Here is why. The big story of the past month has been the collapse in oil prices, which has taken the price of crude back to levels last seen in 2004. This has two beneficial effects for the international economy: It provides additional spending power for the households and businesses that consume energy, and it bears down on inflation.
There is always a bit of a delay between oil prices falling and spending going up in response, in part because people want to be sure that the lower costs are going to stick. However, it is now 16 months since crude began its decline from an August 2014 peak of US$115 per barrel and there is a good chance they would fall a bit further from their current level in the mid-US$30 per barrel range. With no sign that the OPEC oil cartel has the political will to agree to production curbs, it is quite possible that prices could fall below US$30 per barrel in the early months of this year.
The impact of that would be to keep inflation lower than any of the world’s major central banks are anticipating. Policymakers at the US Federal Reserve, the Bank of England and the European Central Bank (ECB) insist they “look through” rises and falls in oil and other commodity prices, and make their interest rate judgments on the basis of what is happening to core inflation, which excludes energy and food costs.
However, it is harder to raise interest rates if, for whatever reason, inflation continues to undershoot official forecasts. More importantly, there is evidence a fall in inflation caused by cheaper oil has an effect on wage bargaining.
When, in the pre-crisis years, UK inflation was regularly hitting the government’s 2 percent target employers used to offer pay awards of 4 percent. Now that inflation is zero they see no reason to offer more than 2 percent.
That matters, because central banks are looking for signs of wage inflation picking up as a result of years of steady growth and falling unemployment. If wage inflation does not go up, there is less of a reason to raise the cost of borrowing.
So, prediction number one for next year is that both inflation and interest rates are likely to stay lower for longer than currently anticipated.
The US Fed raised interest rates for the first time in almost a decade earlier last month, but is likely to be extremely cautious about its next move. The Bank of England is also likely to hold off from its first move. Cheap money would boost both borrowing and — for a time — growth.
The next theme of this year would be China, where the question is not whether the pace of growth would slacken, but by how much. Expert opinion differs about the state of the world’s second-largest economy: Some analysts say Beijing has everything under control, others that the nation is already having a hard landing from years of overinvestment in unproductive manufacturing plant and speculative real estate.
It is hard to know for sure exactly what is happening in China, a big nation with a reputation for unreliable economic statistics. Official data show the economy is growing by 7 percent a year, yet data for electricity consumption and rail freight suggest the actual figure is lower.
However, whereas official interest rates are zero — or thereabouts — in the major developed nation of the West, in China they are still above 4 percent.
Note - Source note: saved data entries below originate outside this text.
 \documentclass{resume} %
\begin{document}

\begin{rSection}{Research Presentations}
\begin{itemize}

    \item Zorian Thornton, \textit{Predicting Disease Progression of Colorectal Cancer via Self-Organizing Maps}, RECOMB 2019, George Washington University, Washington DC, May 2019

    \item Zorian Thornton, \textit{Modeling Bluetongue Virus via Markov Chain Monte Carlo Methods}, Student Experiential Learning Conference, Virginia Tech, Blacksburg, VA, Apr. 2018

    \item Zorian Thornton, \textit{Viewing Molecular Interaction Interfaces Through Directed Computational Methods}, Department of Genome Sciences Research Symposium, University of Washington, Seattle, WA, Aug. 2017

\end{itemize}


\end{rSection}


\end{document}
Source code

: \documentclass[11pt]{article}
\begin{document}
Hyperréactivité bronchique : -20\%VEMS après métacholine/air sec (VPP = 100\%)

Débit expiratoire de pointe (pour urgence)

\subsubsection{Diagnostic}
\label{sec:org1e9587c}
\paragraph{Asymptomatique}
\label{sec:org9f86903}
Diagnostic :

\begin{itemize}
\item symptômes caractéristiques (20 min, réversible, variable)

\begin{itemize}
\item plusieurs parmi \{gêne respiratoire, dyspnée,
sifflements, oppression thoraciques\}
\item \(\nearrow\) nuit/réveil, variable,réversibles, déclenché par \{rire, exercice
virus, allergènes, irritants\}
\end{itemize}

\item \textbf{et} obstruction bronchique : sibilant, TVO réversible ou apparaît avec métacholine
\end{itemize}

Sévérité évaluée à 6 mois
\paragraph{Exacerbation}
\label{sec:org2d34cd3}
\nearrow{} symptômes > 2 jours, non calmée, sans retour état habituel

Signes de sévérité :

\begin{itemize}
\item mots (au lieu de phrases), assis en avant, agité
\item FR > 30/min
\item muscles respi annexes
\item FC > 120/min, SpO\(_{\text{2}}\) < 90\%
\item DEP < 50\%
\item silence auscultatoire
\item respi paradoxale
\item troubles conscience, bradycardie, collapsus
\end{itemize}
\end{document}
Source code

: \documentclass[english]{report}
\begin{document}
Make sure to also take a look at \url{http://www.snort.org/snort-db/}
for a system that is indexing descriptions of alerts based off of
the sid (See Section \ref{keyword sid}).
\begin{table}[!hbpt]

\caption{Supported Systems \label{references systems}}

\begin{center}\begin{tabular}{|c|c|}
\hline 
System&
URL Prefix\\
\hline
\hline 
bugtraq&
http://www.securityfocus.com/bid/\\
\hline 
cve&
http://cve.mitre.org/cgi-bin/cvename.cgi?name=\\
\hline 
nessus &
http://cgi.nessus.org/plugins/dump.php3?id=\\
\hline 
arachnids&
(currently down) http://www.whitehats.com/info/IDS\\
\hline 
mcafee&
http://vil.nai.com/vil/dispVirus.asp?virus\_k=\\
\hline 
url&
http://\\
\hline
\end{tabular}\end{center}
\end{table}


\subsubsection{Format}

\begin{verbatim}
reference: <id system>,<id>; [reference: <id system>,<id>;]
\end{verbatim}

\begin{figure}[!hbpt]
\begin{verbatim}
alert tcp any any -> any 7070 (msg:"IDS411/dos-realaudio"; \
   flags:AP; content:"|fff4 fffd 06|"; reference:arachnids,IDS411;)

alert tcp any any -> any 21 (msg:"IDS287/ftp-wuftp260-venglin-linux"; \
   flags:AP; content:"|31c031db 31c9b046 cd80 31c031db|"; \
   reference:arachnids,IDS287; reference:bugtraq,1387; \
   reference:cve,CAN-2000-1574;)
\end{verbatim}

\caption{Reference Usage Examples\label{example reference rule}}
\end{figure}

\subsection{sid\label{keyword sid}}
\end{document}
This gives the People’s Bank of China scope to cut the cost of borrowing if it wants to stimulate growth, a scope it would almost certainly use if the government thinks the economy is slowing too rapidly.
The exchange rate can also be cut to make Chinese exports cheaper. China also has the option of raising public spending.
The risk, of course, is that China cleans up the mess caused by one collapsing bubble by inflating another, which is what former US Fed chairman Alan Greenspan did in the early 2000s.
Here, then, is a second prediction. China will slow this year, but policy easing would prevent a collapse. Over the past six years, the eurozone has shown an unerring ability to snatch defeat from the jaws of victory. Every time the crisis has appeared to be over, something nasty has happened. This year, that “something” could be Greece, caught in a debt and austerity trap, it could be rudderless Spain, it could be moribund France.
However, there are a couple of reasons why the eurozone might stumble through to next year before there is fresh trouble. The first is that the eurozone would benefit from the delay in tightening policy in the US and the UK, and from the pro-growth measures in China. The second is that the ECB would keep using quantitative easing in the hope that an increase in the supply of money would get the banks lending.
The ECB is also keen to drive down the value of the euro to boost exports, although this might prove more difficult if the US Fed raises interest rates more slowly than the markets currently expect. There is a good chance the US dollar will fall rather than rise against the euro.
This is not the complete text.